►

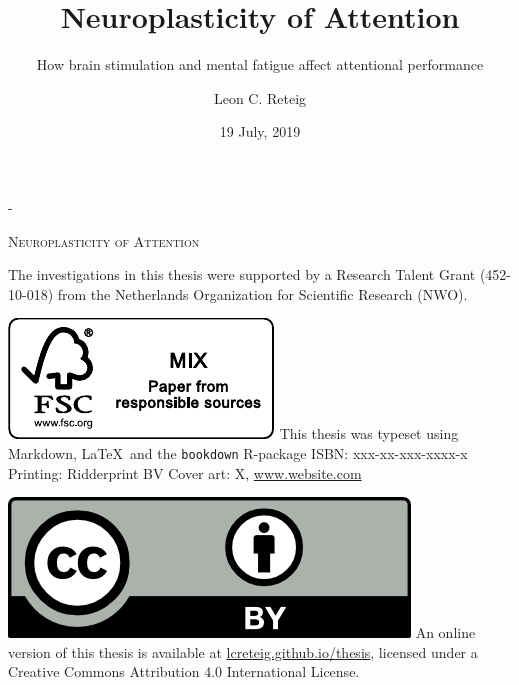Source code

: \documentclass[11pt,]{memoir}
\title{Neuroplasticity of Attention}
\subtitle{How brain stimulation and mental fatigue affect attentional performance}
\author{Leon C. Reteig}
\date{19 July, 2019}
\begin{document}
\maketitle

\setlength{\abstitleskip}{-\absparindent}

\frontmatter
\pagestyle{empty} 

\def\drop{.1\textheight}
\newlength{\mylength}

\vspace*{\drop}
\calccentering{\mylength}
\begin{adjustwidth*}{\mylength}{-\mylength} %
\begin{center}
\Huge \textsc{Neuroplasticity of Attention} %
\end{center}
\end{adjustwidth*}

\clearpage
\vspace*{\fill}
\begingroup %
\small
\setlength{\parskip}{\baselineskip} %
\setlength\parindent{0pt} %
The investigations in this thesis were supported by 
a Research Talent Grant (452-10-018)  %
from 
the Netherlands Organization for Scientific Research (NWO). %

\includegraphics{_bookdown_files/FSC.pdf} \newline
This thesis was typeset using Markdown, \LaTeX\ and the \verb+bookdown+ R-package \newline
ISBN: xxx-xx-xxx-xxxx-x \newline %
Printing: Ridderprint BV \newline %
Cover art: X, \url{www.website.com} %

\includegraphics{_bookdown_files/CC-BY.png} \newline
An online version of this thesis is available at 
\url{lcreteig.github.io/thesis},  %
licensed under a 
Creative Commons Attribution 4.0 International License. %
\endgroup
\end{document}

◄

Instructions for the task: The entries above are to be printed again word for word, with every picture removed.

Task response:
Source code

: \documentclass[11pt,]{memoir}
\title{Neuroplasticity of Attention}
\subtitle{How brain stimulation and mental fatigue affect attentional performance}
\author{Leon C. Reteig}
\date{19 July, 2019}
\begin{document}
\maketitle

\setlength{\abstitleskip}{-\absparindent}

\frontmatter
\pagestyle{empty} 

\def\drop{.1\textheight}
\newlength{\mylength}

\vspace*{\drop}
\calccentering{\mylength}
\begin{adjustwidth*}{\mylength}{-\mylength} %
\begin{center}
\Huge \textsc{Neuroplasticity of Attention} %
\end{center}
\end{adjustwidth*}

\clearpage
\vspace*{\fill}
\begingroup %
\small
\setlength{\parskip}{\baselineskip} %
\setlength\parindent{0pt} %
The investigations in this thesis were supported by 
a Research Talent Grant (452-10-018)  %
from 
the Netherlands Organization for Scientific Research (NWO). %

\includegraphics{_bookdown_files/FSC.pdf} \newline
This thesis was typeset using Markdown, \LaTeX\ and the \verb+bookdown+ R-package \newline
ISBN: xxx-xx-xxx-xxxx-x \newline %
Printing: Ridderprint BV \newline %
Cover art: X, \url{www.website.com} %

\includegraphics{_bookdown_files/CC-BY.png} \newline
An online version of this thesis is available at 
\url{lcreteig.github.io/thesis},  %
licensed under a 
Creative Commons Attribution 4.0 International License. %
\endgroup
\end{document}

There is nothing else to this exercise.